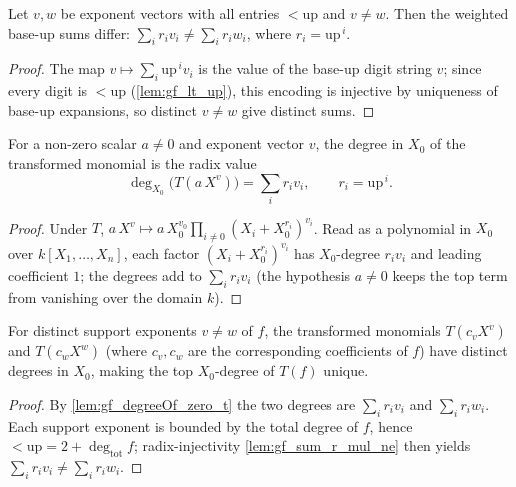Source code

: \begin{lemma}
  \label{lem:gf_sum_r_mul_ne}
  Let \(v, w\) be exponent vectors with all entries \(< \mathrm{up}\) and \(v \ne w\). Then
  the weighted base-\(\mathrm{up}\) sums differ:
  \(\sum_i r_i v_i \ne \sum_i r_i w_i\), where \(r_i = \mathrm{up}^{\,i}\).
\end{lemma}
\begin{proof}
  \leanok
  The map \(v \mapsto \sum_i \mathrm{up}^{\,i} v_i\) is the value of the base-\(\mathrm{up}\)
  digit string \(v\); since every digit is \(< \mathrm{up}\) (\cref{lem:gf_lt_up}), this
  encoding is injective by uniqueness of base-\(\mathrm{up}\) expansions, so distinct
  \(v \ne w\) give distinct sums.
\end{proof}

\begin{lemma}
  \label{lem:gf_degreeOf_zero_t}
  For a non-zero scalar \(a \ne 0\) and exponent vector \(v\), the degree in \(X_0\) of the
  transformed monomial is the radix value
  \[
    \deg_{X_0}\!\big(T(a\,X^v)\big) = \sum_i r_i v_i, \qquad r_i = \mathrm{up}^{\,i}.
  \]
\end{lemma}
\begin{proof}
  \leanok
  Under \(T\), \(a\,X^v \mapsto a\,X_0^{v_0}\prod_{i \ne 0}(X_i + X_0^{r_i})^{v_i}\). Read as
  a polynomial in \(X_0\) over \(k[X_1, \dots, X_n]\), each factor
  \((X_i + X_0^{r_i})^{v_i}\) has \(X_0\)-degree \(r_i v_i\) and leading coefficient \(1\);
  the degrees add to \(\sum_i r_i v_i\) (the hypothesis \(a \ne 0\) keeps the top term from
  vanishing over the domain \(k\)).
\end{proof}

\begin{lemma}
  \label{lem:gf_degreeOf_t_ne_of_ne}
  For distinct support exponents \(v \ne w\) of \(f\), the transformed monomials
  \(T(c_v X^v)\) and \(T(c_w X^w)\) (where \(c_v, c_w\) are the corresponding coefficients
  of \(f\)) have distinct degrees in \(X_0\), making the top \(X_0\)-degree of \(T(f)\) unique.
\end{lemma}
\begin{proof}
  \leanok
  By \cref{lem:gf_degreeOf_zero_t} the two degrees are \(\sum_i r_i v_i\) and
  \(\sum_i r_i w_i\). Each support exponent is bounded by the total degree of \(f\), hence
  \(< \mathrm{up} = 2 + \deg_{\mathrm{tot}} f\); radix-injectivity
  \cref{lem:gf_sum_r_mul_ne} then yields \(\sum_i r_i v_i \ne \sum_i r_i w_i\).
\end{proof}

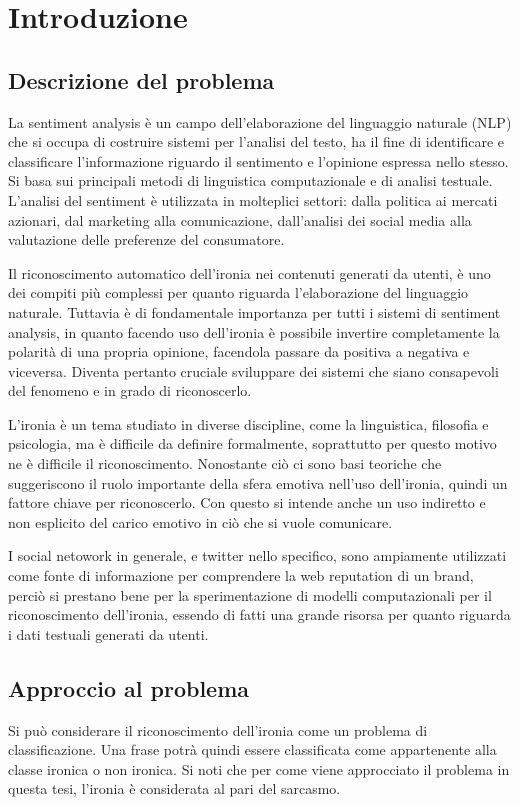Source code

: \documentclass[oneside]{book}
\begin{document}
\tableofcontents


\chapter{Introduzione}

\section{Descrizione del problema}

La sentiment analysis è un campo dell'elaborazione del linguaggio naturale (NLP) che si occupa di costruire sistemi per l'analisi del testo, ha il fine di identificare e classificare l'informazione riguardo il sentimento e l'opinione espressa nello stesso. Si basa sui principali metodi di linguistica computazionale e di analisi testuale. L'analisi del sentiment è utilizzata in molteplici settori: dalla politica ai mercati azionari, dal marketing alla comunicazione, dall'analisi dei social media alla valutazione delle preferenze del consumatore. 

Il riconoscimento automatico dell'ironia nei contenuti generati da utenti, è uno dei compiti più complessi per quanto riguarda l'elaborazione del linguaggio naturale. Tuttavia è di fondamentale importanza per tutti i sistemi di sentiment analysis, in quanto facendo uso dell'ironia è possibile invertire completamente la polarità di una propria opinione, facendola passare da positiva a negativa e viceversa.
Diventa pertanto cruciale sviluppare dei sistemi che siano consapevoli del fenomeno e in grado di riconoscerlo.

L'ironia è un tema studiato in diverse discipline, come la linguistica, filosofia e psicologia, ma è difficile da definire formalmente, soprattutto per questo motivo ne è difficile il riconoscimento. Nonostante ciò ci sono basi teoriche che suggeriscono il ruolo importante della sfera emotiva nell'uso dell'ironia, quindi un fattore chiave per riconoscerlo. Con questo si intende anche un uso indiretto e non esplicito del carico emotivo in ciò che si vuole comunicare.

I social netowork in generale, e twitter nello specifico, sono ampiamente utilizzati come fonte di informazione per comprendere la web reputation di un brand, perciò si prestano bene per la sperimentazione di modelli computazionali per il riconoscimento dell'ironia, essendo di fatti una grande risorsa per quanto riguarda i dati testuali generati da utenti.


\section{Approccio al problema}
Si può considerare il riconoscimento dell'ironia come un problema di classificazione. Una frase potrà quindi essere classificata come appartenente alla classe ironica o non ironica. Si noti che per come viene approcciato il problema in questa tesi, l'ironia è considerata al pari del sarcasmo.
\end{document}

#####

Exercise aim: Excluding the pictures, output every entry above without alteration.

Answer space:
Source code

: \begin{lemma}
  \label{lem:gf_sum_r_mul_ne}
  Let \(v, w\) be exponent vectors with all entries \(< \mathrm{up}\) and \(v \ne w\). Then
  the weighted base-\(\mathrm{up}\) sums differ:
  \(\sum_i r_i v_i \ne \sum_i r_i w_i\), where \(r_i = \mathrm{up}^{\,i}\).
\end{lemma}
\begin{proof}
  \leanok
  The map \(v \mapsto \sum_i \mathrm{up}^{\,i} v_i\) is the value of the base-\(\mathrm{up}\)
  digit string \(v\); since every digit is \(< \mathrm{up}\) (\cref{lem:gf_lt_up}), this
  encoding is injective by uniqueness of base-\(\mathrm{up}\) expansions, so distinct
  \(v \ne w\) give distinct sums.
\end{proof}

\begin{lemma}
  \label{lem:gf_degreeOf_zero_t}
  For a non-zero scalar \(a \ne 0\) and exponent vector \(v\), the degree in \(X_0\) of the
  transformed monomial is the radix value
  \[
    \deg_{X_0}\!\big(T(a\,X^v)\big) = \sum_i r_i v_i, \qquad r_i = \mathrm{up}^{\,i}.
  \]
\end{lemma}
\begin{proof}
  \leanok
  Under \(T\), \(a\,X^v \mapsto a\,X_0^{v_0}\prod_{i \ne 0}(X_i + X_0^{r_i})^{v_i}\). Read as
  a polynomial in \(X_0\) over \(k[X_1, \dots, X_n]\), each factor
  \((X_i + X_0^{r_i})^{v_i}\) has \(X_0\)-degree \(r_i v_i\) and leading coefficient \(1\);
  the degrees add to \(\sum_i r_i v_i\) (the hypothesis \(a \ne 0\) keeps the top term from
  vanishing over the domain \(k\)).
\end{proof}

\begin{lemma}
  \label{lem:gf_degreeOf_t_ne_of_ne}
  For distinct support exponents \(v \ne w\) of \(f\), the transformed monomials
  \(T(c_v X^v)\) and \(T(c_w X^w)\) (where \(c_v, c_w\) are the corresponding coefficients
  of \(f\)) have distinct degrees in \(X_0\), making the top \(X_0\)-degree of \(T(f)\) unique.
\end{lemma}
\begin{proof}
  \leanok
  By \cref{lem:gf_degreeOf_zero_t} the two degrees are \(\sum_i r_i v_i\) and
  \(\sum_i r_i w_i\). Each support exponent is bounded by the total degree of \(f\), hence
  \(< \mathrm{up} = 2 + \deg_{\mathrm{tot}} f\); radix-injectivity
  \cref{lem:gf_sum_r_mul_ne} then yields \(\sum_i r_i v_i \ne \sum_i r_i w_i\).
\end{proof}

Source code

: \documentclass[oneside]{book}
\begin{document}
\tableofcontents


\chapter{Introduzione}

\section{Descrizione del problema}

La sentiment analysis è un campo dell'elaborazione del linguaggio naturale (NLP) che si occupa di costruire sistemi per l'analisi del testo, ha il fine di identificare e classificare l'informazione riguardo il sentimento e l'opinione espressa nello stesso. Si basa sui principali metodi di linguistica computazionale e di analisi testuale. L'analisi del sentiment è utilizzata in molteplici settori: dalla politica ai mercati azionari, dal marketing alla comunicazione, dall'analisi dei social media alla valutazione delle preferenze del consumatore. 

Il riconoscimento automatico dell'ironia nei contenuti generati da utenti, è uno dei compiti più complessi per quanto riguarda l'elaborazione del linguaggio naturale. Tuttavia è di fondamentale importanza per tutti i sistemi di sentiment analysis, in quanto facendo uso dell'ironia è possibile invertire completamente la polarità di una propria opinione, facendola passare da positiva a negativa e viceversa.
Diventa pertanto cruciale sviluppare dei sistemi che siano consapevoli del fenomeno e in grado di riconoscerlo.

L'ironia è un tema studiato in diverse discipline, come la linguistica, filosofia e psicologia, ma è difficile da definire formalmente, soprattutto per questo motivo ne è difficile il riconoscimento. Nonostante ciò ci sono basi teoriche che suggeriscono il ruolo importante della sfera emotiva nell'uso dell'ironia, quindi un fattore chiave per riconoscerlo. Con questo si intende anche un uso indiretto e non esplicito del carico emotivo in ciò che si vuole comunicare.

I social netowork in generale, e twitter nello specifico, sono ampiamente utilizzati come fonte di informazione per comprendere la web reputation di un brand, perciò si prestano bene per la sperimentazione di modelli computazionali per il riconoscimento dell'ironia, essendo di fatti una grande risorsa per quanto riguarda i dati testuali generati da utenti.


\section{Approccio al problema}
Si può considerare il riconoscimento dell'ironia come un problema di classificazione. Una frase potrà quindi essere classificata come appartenente alla classe ironica o non ironica. Si noti che per come viene approcciato il problema in questa tesi, l'ironia è considerata al pari del sarcasmo.
\end{document}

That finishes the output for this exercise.